I'll welcome any other combination !

    >> I don't know if it work with other web servers ( IIS ??
    >> ). If you want understand better the protocol you can
    >> watch on what curl does ( see the -C curl option ).

Or set the pycurl.VERBOSE option in the webdav._set_curl_common_options.

    >> 
    >> Open point:
    >> 1) the append phase is performed in two steps:
    >>   a) get the length of the destination (via the HEAD
    >>      method)
    >>   b) append the content at the end of the file ( via PUT +
    >>      Content-Range: )
    >> We have to prevent that another client update the file
    >> between "a" and "b"

As John pointed out, the lock should cover us, but there is
another problem: Apache ignores an invalid Range header instead
of issuing a '501 Not implemented' error. 

I plan to test that at the first connection before choosing to
use the Range header or not, but I would like some feedback on
that (there is a TODO in test_webdav.py talking about it).

    >> 
    >> 2) test with other web server

Put an 's' to server and I'll agree :-)

    >> 3) it is not very clear the meaning of the third parameter
    >> of the Contenet-Range option ( the one after the '/' ): is
    >> it the length of the old or the new file ?

http://www.rfc.net/rfc2616.html#s14.16 says:

,----
| A byte-content-range-spec with a byte-range-resp-spec whose
| last- byte-pos value is less than its first-byte-pos value, or
| whose instance-length value is less than or equal to its
| last-byte-pos value, is invalid. The recipient of an invalid
| byte-content-range- spec MUST ignore it and any content
| transferred along with it.
`----

As 'instance-length > last-byte-pos', it's the length of the new
file.

Note also that Apache developers use this definition to ignore
the invalid Range header, even if
http://www.rfc.net/rfc2616.html#s9.6 says:

,----
| The recipient of the entity MUST NOT ignore any Content-*
| (e.g. Content-Range) headers that it does not understand or
| implement and MUST return a 501 (Not Implemented) response in
| such cases.
`----

hence the need to explicitly test that the Range header is supported.

    >> 
    >> Comment are welcome

As is your participation.

<snip/>

    jam> Interstingly enough Vincent has also come across this
    jam> information. And was working on something similar.

<ad>
Available at:

https://launchpad.net/people/v-ladeuil/+branch/bzr.webdav/trunk

Test today !

</ad>

    jam> As far as the 'prevent someone else from appending
    jam> content', we do hold a lock. However, it is possible for
    jam> someone to break a lock underneath us.

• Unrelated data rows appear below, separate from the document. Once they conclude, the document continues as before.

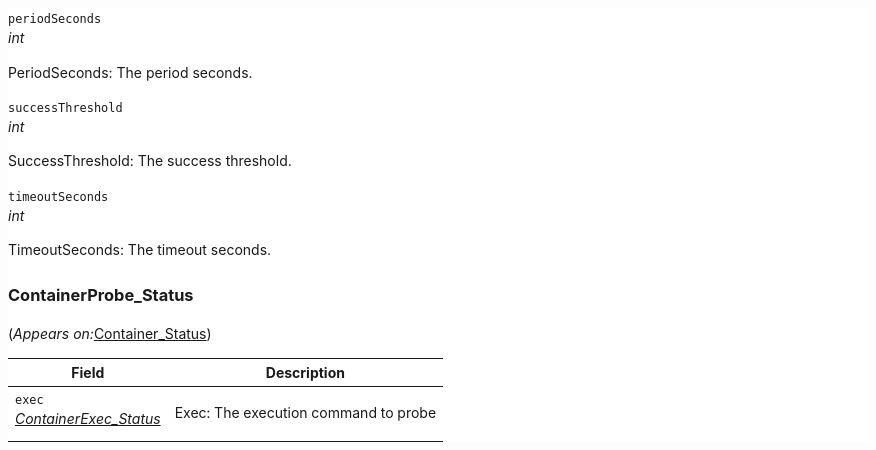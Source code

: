 </tr>
<tr>
<td>
<code>periodSeconds</code><br/>
<em>
int
</em>
</td>
<td>
<p>PeriodSeconds: The period seconds.</p>
</td>
</tr>
<tr>
<td>
<code>successThreshold</code><br/>
<em>
int
</em>
</td>
<td>
<p>SuccessThreshold: The success threshold.</p>
</td>
</tr>
<tr>
<td>
<code>timeoutSeconds</code><br/>
<em>
int
</em>
</td>
<td>
<p>TimeoutSeconds: The timeout seconds.</p>
</td>
</tr>
</tbody>
</table>
<h3 id="containerinstance.azure.com/v1beta20211001.ContainerProbe_Status">ContainerProbe_Status
</h3>
<p>
(<em>Appears on:</em><a href="#containerinstance.azure.com/v1beta20211001.Container_Status">Container_Status</a>)
</p>
<div>
</div>
<table>
<thead>
<tr>
<th>Field</th>
<th>Description</th>
</tr>
</thead>
<tbody>
<tr>
<td>
<code>exec</code><br/>
<em>
<a href="#containerinstance.azure.com/v1beta20211001.ContainerExec_Status">
ContainerExec_Status
</a>
</em>
</td>
<td>
<p>Exec: The execution command to probe</p>
</td>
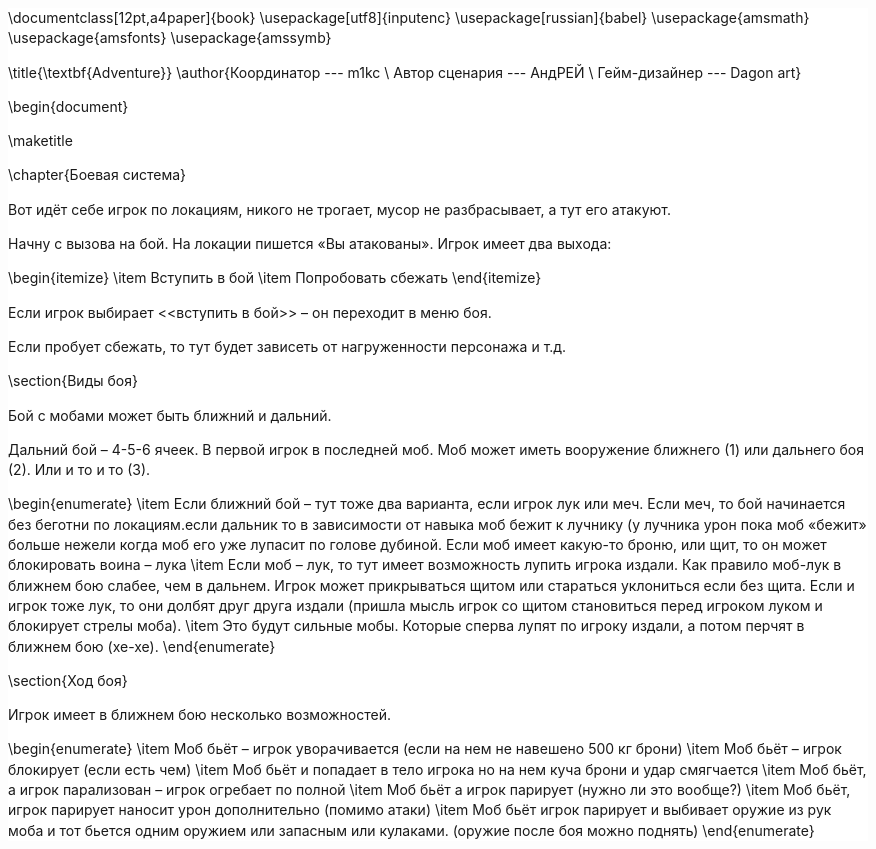 \documentclass[12pt,a4paper]{book}
\usepackage[utf8]{inputenc}
\usepackage[russian]{babel}
\usepackage{amsmath}
\usepackage{amsfonts}
\usepackage{amssymb}

\title{\textbf{Adventure}}
\author{Координатор --- m1kc \\ Автор сценария --- АндРЕЙ \\ Гейм-дизайнер --- Dagon art}

\begin{document}

\maketitle

\chapter{Боевая система}

Вот идёт себе игрок по локациям, никого не трогает, мусор не разбрасывает, а тут его атакуют.

Начну с вызова на бой. На локации пишется «Вы атакованы». Игрок имеет два выхода:

\begin{itemize}
\item Вступить в бой
\item Попробовать сбежать
\end{itemize}

Если игрок выбирает <<вступить в бой>> – он переходит в меню боя.

Если пробует сбежать, то тут будет зависеть от нагруженности персонажа и т.д.

\section{Виды боя}

Бой с мобами может быть ближний и дальний. 

Дальний бой – 4-5-6 ячеек. В  первой игрок в последней моб. Моб может иметь вооружение ближнего (1) или дальнего боя (2). Или и то и то (3). 

\begin{enumerate}
\item Если ближний бой – тут тоже два варианта, если игрок лук или меч. Если меч, то бой начинается без беготни по локациям.если дальник то в зависимости от навыка моб бежит к лучнику (у лучника урон пока моб «бежит» больше нежели когда моб его уже лупасит по голове дубиной. Если моб имеет какую-то броню, или щит, то он может блокировать воина – лука 
\item Если моб – лук, то тут имеет возможность лупить игрока издали. Как правило моб-лук в ближнем бою слабее, чем в дальнем. Игрок может прикрываться щитом или стараться уклониться если без щита. Если и игрок тоже лук, то они долбят друг друга издали (пришла мысль игрок со щитом становиться перед игроком луком и блокирует стрелы моба).
\item Это будут сильные мобы. Которые сперва лупят по игроку издали, а потом перчят в ближнем бою (хе-хе).
\end{enumerate}

\section{Ход боя}

Игрок имеет в ближнем бою несколько возможностей. 

\begin{enumerate}
\item Моб бьёт – игрок уворачивается (если на нем не навешено 500 кг брони)
\item Моб бьёт – игрок блокирует (если есть чем)
\item Моб бьёт и попадает в тело игрока но на нем куча брони и удар смягчается
\item Моб бьёт, а игрок парализован – игрок огребает по полной 
\item Моб бьёт а игрок парирует (нужно ли это вообще?)
\item Моб бьёт, игрок парирует наносит урон дополнительно (помимо атаки)
\item Моб бьёт игрок парирует и выбивает оружие из рук моба и тот бьется одним оружием или запасным или кулаками. (оружие после боя можно поднять)
\end{enumerate}

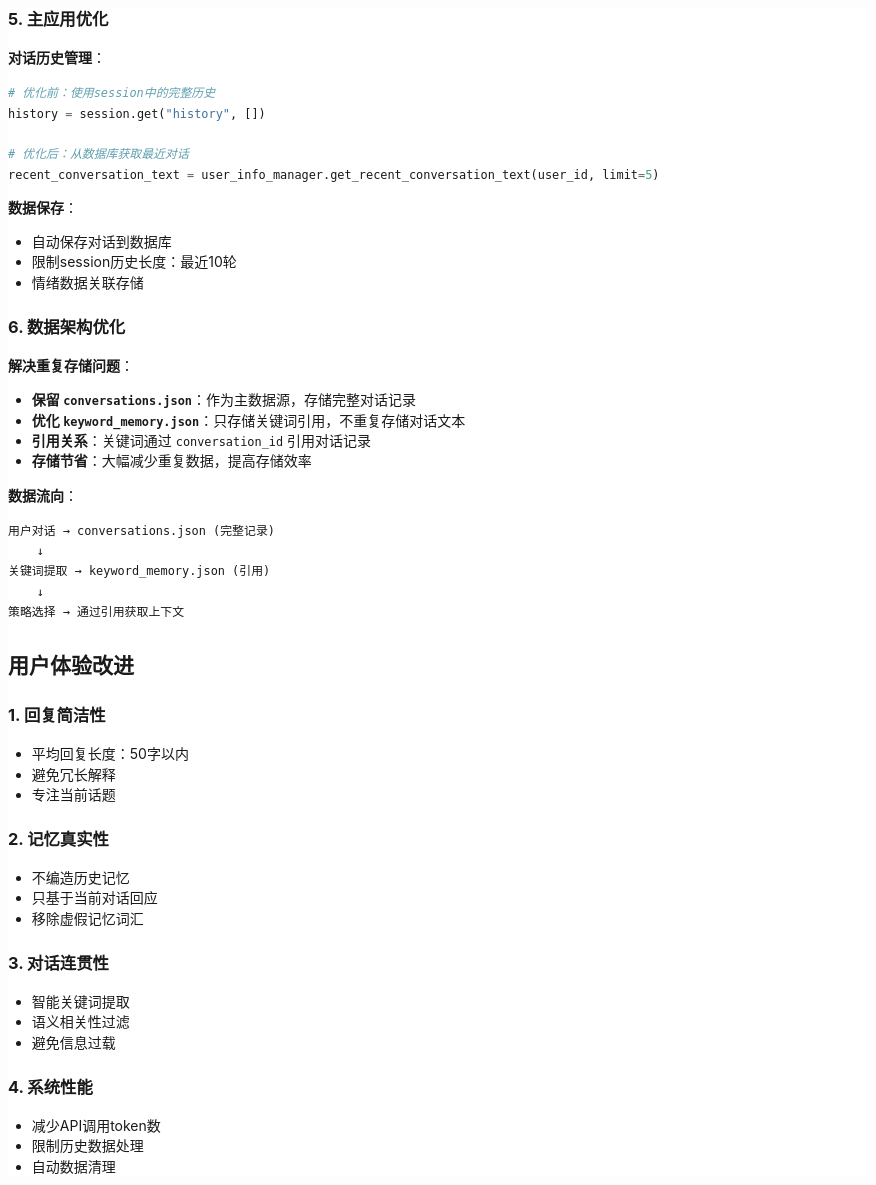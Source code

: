 ### 5. 主应用优化

**对话历史管理**：
```python
# 优化前：使用session中的完整历史
history = session.get("history", [])

# 优化后：从数据库获取最近对话
recent_conversation_text = user_info_manager.get_recent_conversation_text(user_id, limit=5)
```

**数据保存**：
- 自动保存对话到数据库
- 限制session历史长度：最近10轮
- 情绪数据关联存储

### 6. 数据架构优化

**解决重复存储问题**：
- **保留 `conversations.json`**：作为主数据源，存储完整对话记录
- **优化 `keyword_memory.json`**：只存储关键词引用，不重复存储对话文本
- **引用关系**：关键词通过 `conversation_id` 引用对话记录
- **存储节省**：大幅减少重复数据，提高存储效率

**数据流向**：
```
用户对话 → conversations.json (完整记录)
    ↓
关键词提取 → keyword_memory.json (引用)
    ↓
策略选择 → 通过引用获取上下文
```

## 用户体验改进

### 1. 回复简洁性
- 平均回复长度：50字以内
- 避免冗长解释
- 专注当前话题

### 2. 记忆真实性
- 不编造历史记忆
- 只基于当前对话回应
- 移除虚假记忆词汇

### 3. 对话连贯性
- 智能关键词提取
- 语义相关性过滤
- 避免信息过载

### 4. 系统性能
- 减少API调用token数
- 限制历史数据处理
- 自动数据清理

Yes. The append is not atomic.

    jam> And if someone breaks the lock underneath us, and then
    jam> races with us to update files, it would be possible for
    jam> us to have data loss, and actual corruption.  Because
    jam> after we write, we would expect that the data exists, so
    jam> we would write the inventory referencing the texts, but
    jam> not all of the indexes may exist for those texts
    jam> (because some were overwritten).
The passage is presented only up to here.